--- WHAT THE TASK REQUIRES ---
In the data that follows, give the number of lines containing the word "shields". Offer no additional comment.

Document images with source code
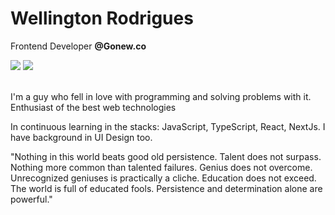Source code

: # Wellington Rodrigues
 Frontend Developer <strong>@Gonew.co</strong>
<div> 
  <a href="https://instagram.com/tonrdrigues" target="_blank"><img src="https://img.shields.io/badge/-@tonrdrigues-%23E4405F?style=for-the-badge&logo=instagram&logoColor=white"></a>
  <a href="https://www.linkedin.com/in/wellingtonrodriguesbr/" target="_blank"><img src="https://img.shields.io/badge/-Wellington Rodrigues-%230077B5?style=for-the-badge&logo=linkedin&logoColor=white"></a> 
</div>
<br/>
 

I'm a guy who fell in love with programming and solving problems with it.
</br>
Enthusiast of the best web technologies

In continuous learning in the stacks: JavaScript, TypeScript, React, NextJs.
I have background in UI Design too.

"Nothing in this world beats good old persistence. Talent does not surpass. Nothing more common than talented failures. Genius does not overcome. Unrecognized geniuses is practically a cliche. Education does not exceed. The world is full of educated fools. Persistence and determination alone are powerful."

--- THE ANSWER ---
2